Elena ha studiato al Piccolo di Milano con Stehler e la sua carriera è costellata di ruoli importanti anche in tv e al cinema: dalle fiction (La Piovra 10 con Remo Girone, Perlasca, un eroe italiano con Luca Zingaretti, ma anche Don Matteo e Commesse 2) ai film Bonjour Michel, di Alberto Lattuada con Ben Gazzarra, Una moglie bellissima di Leonardo Pieraccioni e Tutta la vita davanti di Paolo Virzì.
C'è chi la paragona a Audrey Hepburn, chi trova invece una somiglianza con Audrey Tautou nel ruolo di Amelie, chi ancora la paragona a Carmen Consoli: «questi sono i tormentoni che mi accompagnano da anni», ride Elena, «sono molto affezionata a Audrey Hepburn, perché la sua è un'immagine molto femminile. In me c'è qualcosa che mi lega alla malinconia che accompagnava sempre i suoi film».
Cosa manca dunque ad Elena? «La visibilità. Fino ad oggi ho sempre fatto questo mestiere a testa bassa. Oggi spesso è considerato un attore anche chi si inventa il mestiere.

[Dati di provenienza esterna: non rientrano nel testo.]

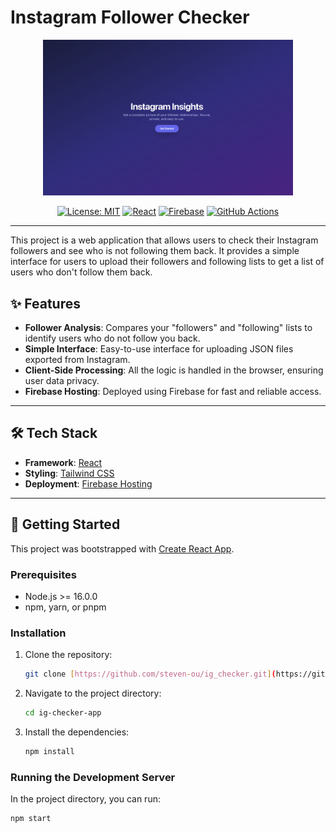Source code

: # Instagram Follower Checker

<div align="center">
  <img src="cover.png" alt="IG Checker App Screenshot" width="400"/>
</div>

<div align="center">

[![License: MIT](https://img.shields.io/badge/License-MIT-yellow.svg)](https://opensource.org/licenses/MIT)
[![React](https://img.shields.io/badge/React-20232A?style=for-the-badge&logo=react&logoColor=61DAFB)](https://reactjs.org/)
[![Firebase](https://img.shields.io/badge/Firebase-FFCA28?style=for-the-badge&logo=firebase&logoColor=black)](https://firebase.google.com/)
[![GitHub Actions](https://img.shields.io/badge/GitHub_Actions-2088FF?style=for-the-badge&logo=github-actions&logoColor=white)](https://github.com/features/actions)

</div>

---

This project is a web application that allows users to check their Instagram followers and see who is not following them back. It provides a simple interface for users to upload their followers and following lists to get a list of users who don't follow them back.

## ✨ Features

- **Follower Analysis**: Compares your "followers" and "following" lists to identify users who do not follow you back.
- **Simple Interface**: Easy-to-use interface for uploading JSON files exported from Instagram.
- **Client-Side Processing**: All the logic is handled in the browser, ensuring user data privacy.
- **Firebase Hosting**: Deployed using Firebase for fast and reliable access.

---

## 🛠️ Tech Stack

- **Framework**: [React](https://reactjs.org/)
- **Styling**: [Tailwind CSS](https://tailwindcss.com/)
- **Deployment**: [Firebase Hosting](https://firebase.google.com/docs/hosting)

---

## 🚀 Getting Started

This project was bootstrapped with [Create React App](https://github.com/facebook/create-react-app).

### Prerequisites

- Node.js >= 16.0.0
- npm, yarn, or pnpm

### Installation

1.  Clone the repository:
    ```bash
    git clone [https://github.com/steven-ou/ig_checker.git](https://github.com/steven-ou/ig_checker.git)
    ```
2.  Navigate to the project directory:
    ```bash
    cd ig-checker-app
    ```
3.  Install the dependencies:
    ```bash
    npm install
    ```

### Running the Development Server

In the project directory, you can run:

```bash
npm start
```
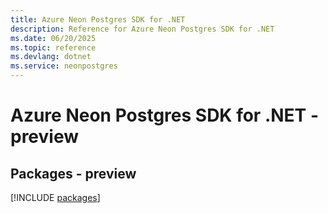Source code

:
 ```yaml
---
title: Azure Neon Postgres SDK for .NET
description: Reference for Azure Neon Postgres SDK for .NET
ms.date: 06/20/2025
ms.topic: reference
ms.devlang: dotnet
ms.service: neonpostgres
---
```

# Azure Neon Postgres SDK for .NET - preview
## Packages - preview
[!INCLUDE [packages](neon-postgres-index.md)]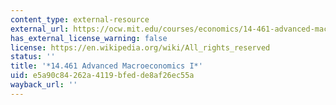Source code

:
 ```yaml
---
content_type: external-resource
external_url: https://ocw.mit.edu/courses/economics/14-461-advanced-macroeconomics-i-fall-2012/
has_external_license_warning: false
license: https://en.wikipedia.org/wiki/All_rights_reserved
status: ''
title: '*14.461 Advanced Macroeconomics I*'
uid: e5a90c84-262a-4119-bfed-de8af26ec55a
wayback_url: ''
---
```

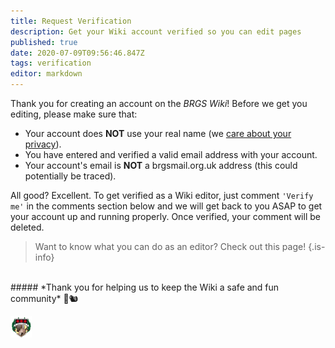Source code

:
 ```yaml
---
title: Request Verification
description: Get your Wiki account verified so you can edit pages
published: true
date: 2020-07-09T09:56:46.847Z
tags: verification
editor: markdown
---
```


Thank you for creating an account on the *BRGS Wiki*!
Before we get you editing, please make sure that:
- Your account does **NOT** use your real name (we [care about your privacy](/privacy)).
- You have entered and verified a valid email address with your account.
- Your account's email is **NOT** a brgsmail.org.uk address (this could potentially be traced).

All good? Excellent. To get verified as a Wiki editor, just comment `'Verify me'` in the comments section below and we will get back to you ASAP to get your account up and running properly. Once verified, your comment will be deleted.

> Want to know what you can do as an editor? Check out this page!
{.is-info}

<br>
##### *Thank you for helping us to keep the Wiki a safe and fun community* 🙌🐿

![Wiki Logo](/logo.png)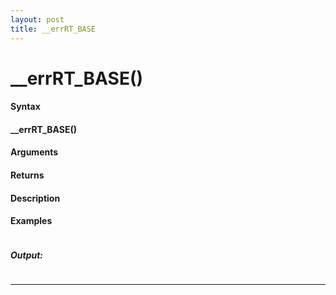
 ```yaml
---
layout: post
title: __errRT_BASE
---
```


# __errRT_BASE()


#### Syntax

#### __errRT_BASE()

#### Arguments

#### Returns

#### Description

#### Examples

```

```

##### Output:

```

```

---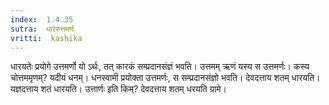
 ```yaml
---
index:  1.4.35
sutra:  धारेरुत्तमर्णः
vritti:  kashika 
---
```


धारयतेः प्रयोगे उत्तमर्णो यो ऽर्थः, तत् कारकं सम्प्रदानसंज्ञं भवति। उत्तमम् ऋणं यस्य स उत्तमर्णः। कस्य चोत्तममृणम्? यदीयं धनम्। धनस्वामी प्रयोक्ता उत्तमर्णः, स सम्प्रदानसंज्ञो भवति। देवदत्ताय शतम् धारयति। यज्ञदत्ताय शतं धारयति। उत्तार्णः इति किम्? देवदत्ताय शतम् धरयति ग्रामे।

Sono convinta che ci sia spazio per tutti, ma credo anche che gli spazi si debbano guadagnare». E i raccomandati? «Quelli ci sono, ma io mi preoccupo di segnare il mio percorso».
Elena Arvigo ha recitato accanto a Julia Roberts nel film Eat, pray, love, che è stato girato in parte a Roma e che uscirà nelle sale nell'estate del 2010: «la mia non è una semplice comparsata, ma un ruolo vero e proprio. Nel film sono l'amica di Julia Roberts». L'attrice hollywoodiana interpreta una donna che, a quarant'anni, decide di lasciare tutto. In un lungo viaggio, che la porterà prima in Italia e poi in India, ritroverà se stessa e l'amore (che ha il volto di Javier Bardem).
Il film vede la partecipazione di alcuni attori italiani, e tra questi Elena è l'unica donna: «ma perché se Luca Argentero (che fa parte del cast di Eat, pray, love - n.d.r.) o Pierfrancesco Favino vengono scelti per girare un film straniero la notizia esce su tutti i giornali, mentre se io giro un film con Julia Roberts non se ne parla?».
Per Elena non è la prima esperienza su un set americano: «ho girato due puntate della serie Mental, con Chris Vance nei panni di uno psichiatra». Del set romano di Eat, pray, love Elena ricorda lo splendido rapporto che si è creato con Julia Roberts: «lei è una bella persona, dal carattere forte, ma generosa e autentica. Dopo che abbiamo girato l'ultima scena insieme mi ha abbracciata».
Cosa c'è nel futuro di Elena Arvigo? Tanti tanti impegni. «Forse la seconda edizione di Mental, sicuramente la fiction Papa Pio XII - Under the roman sky, una produzione italiana ma diretta dal regista canadese Christian Duguay che andrà in onda nella primavera del 2010. Attualmente sto girando la fiction La ladra, con Veronica Pivetti. A dicembre inizieranno le prove dello spettacolo teatrale Le signorine di Wilko, diretto dal russo Alvis Hermanis».
Nonostante i tanti impegni, in Italia e all'estero, Elena Arvigo torna spesso a Genova, anche se con la sua città ha un rapporto conflittuale: «Genova è una città cattiva. Molti che, come me, hanno scelto il percorso artistico sono scappati, perché la trovano scontrosa, chiusa e dolorosamente borghese».